Vitamin K1, K2 Supplements - Foods, Sources, Information, Side Effects - Page 2
Most multi-vitamins don't contain any vitamin K at all. The ones that contain K do not contain enough for optimal health. Considering the importance of this vitamin, it's reasonable to ask yourself if you're getting enough.
Taking Vitamin K
High amounts of vitamin K will not cause your
blood to over-coagulate. Coagulation proteins only have a certain number of
spaces for vitamin K. Once those spaces are filled, vitamin K cannot affect
coagulation proteins. Dr. Cees Vermeer of Maastricht University in the
Netherlands compares it to what happens when you take
C. Vitamin C is required for the hydroxylation of collagen (hydroxylation
is similar to carboxylation). If you take too much vitamin C, however, you
don't get too much collagen in the same way that if you take too much K you
don't get too much coagulation. The processes are self-limiting.

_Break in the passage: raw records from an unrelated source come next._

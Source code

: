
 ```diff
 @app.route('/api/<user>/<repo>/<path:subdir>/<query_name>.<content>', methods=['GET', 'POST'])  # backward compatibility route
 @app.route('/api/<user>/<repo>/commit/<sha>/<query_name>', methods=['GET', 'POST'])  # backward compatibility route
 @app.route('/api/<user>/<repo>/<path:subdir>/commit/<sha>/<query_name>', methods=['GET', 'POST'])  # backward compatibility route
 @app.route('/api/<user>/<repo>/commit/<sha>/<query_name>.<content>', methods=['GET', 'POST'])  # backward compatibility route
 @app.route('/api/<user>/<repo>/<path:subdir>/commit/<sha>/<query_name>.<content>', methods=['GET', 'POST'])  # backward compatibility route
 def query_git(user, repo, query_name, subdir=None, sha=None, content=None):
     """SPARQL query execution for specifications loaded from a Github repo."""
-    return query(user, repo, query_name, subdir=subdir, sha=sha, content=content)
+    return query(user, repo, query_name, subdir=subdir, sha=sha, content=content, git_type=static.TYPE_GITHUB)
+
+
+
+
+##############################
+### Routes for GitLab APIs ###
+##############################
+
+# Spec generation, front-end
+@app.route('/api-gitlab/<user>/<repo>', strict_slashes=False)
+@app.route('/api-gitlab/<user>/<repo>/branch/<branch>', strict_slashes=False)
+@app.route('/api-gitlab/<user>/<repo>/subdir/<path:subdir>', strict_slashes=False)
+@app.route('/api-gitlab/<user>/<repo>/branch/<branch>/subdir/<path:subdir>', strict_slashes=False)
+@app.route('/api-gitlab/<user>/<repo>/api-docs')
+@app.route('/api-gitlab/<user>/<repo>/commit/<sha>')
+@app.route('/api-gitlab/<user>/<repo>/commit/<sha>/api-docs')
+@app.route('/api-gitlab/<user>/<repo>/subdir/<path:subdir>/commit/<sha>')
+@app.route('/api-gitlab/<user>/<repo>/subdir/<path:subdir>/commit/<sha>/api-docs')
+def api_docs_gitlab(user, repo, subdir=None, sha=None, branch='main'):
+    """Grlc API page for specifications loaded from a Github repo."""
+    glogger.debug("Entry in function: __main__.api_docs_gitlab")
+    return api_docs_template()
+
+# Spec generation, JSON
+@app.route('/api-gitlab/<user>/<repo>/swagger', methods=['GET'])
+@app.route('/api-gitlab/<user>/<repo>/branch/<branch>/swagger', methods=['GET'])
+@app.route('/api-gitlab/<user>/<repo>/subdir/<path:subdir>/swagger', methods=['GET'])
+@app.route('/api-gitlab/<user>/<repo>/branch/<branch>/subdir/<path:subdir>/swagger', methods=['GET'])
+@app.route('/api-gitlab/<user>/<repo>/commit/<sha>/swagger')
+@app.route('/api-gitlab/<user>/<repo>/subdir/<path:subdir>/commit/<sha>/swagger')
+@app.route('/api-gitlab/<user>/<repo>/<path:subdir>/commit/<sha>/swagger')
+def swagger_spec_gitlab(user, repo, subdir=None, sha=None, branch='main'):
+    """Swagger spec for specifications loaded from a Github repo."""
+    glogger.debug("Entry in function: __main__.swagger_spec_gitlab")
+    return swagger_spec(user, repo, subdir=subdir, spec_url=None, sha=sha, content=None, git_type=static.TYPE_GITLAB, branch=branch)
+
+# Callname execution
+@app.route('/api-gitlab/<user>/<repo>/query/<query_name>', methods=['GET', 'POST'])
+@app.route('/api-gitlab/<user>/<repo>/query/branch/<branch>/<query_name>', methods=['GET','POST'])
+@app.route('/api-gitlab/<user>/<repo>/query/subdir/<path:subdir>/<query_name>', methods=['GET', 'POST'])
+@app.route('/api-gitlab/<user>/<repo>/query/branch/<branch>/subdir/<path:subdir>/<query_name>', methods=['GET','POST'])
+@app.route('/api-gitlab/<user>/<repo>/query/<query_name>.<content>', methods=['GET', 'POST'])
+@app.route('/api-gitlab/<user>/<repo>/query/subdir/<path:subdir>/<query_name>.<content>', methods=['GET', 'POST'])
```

If you want to get your vitamin K level tested, request the osteocalcin test. It is much more reliable than coagulation tests. The osteocalcin test measures how much carboxylated osteocalcin you have. Since carboxylation is dependent on vitamin K, this test will give you a good idea of your vitamin K status and whether or not you're headed for health problems and the side effects associated with deficiency.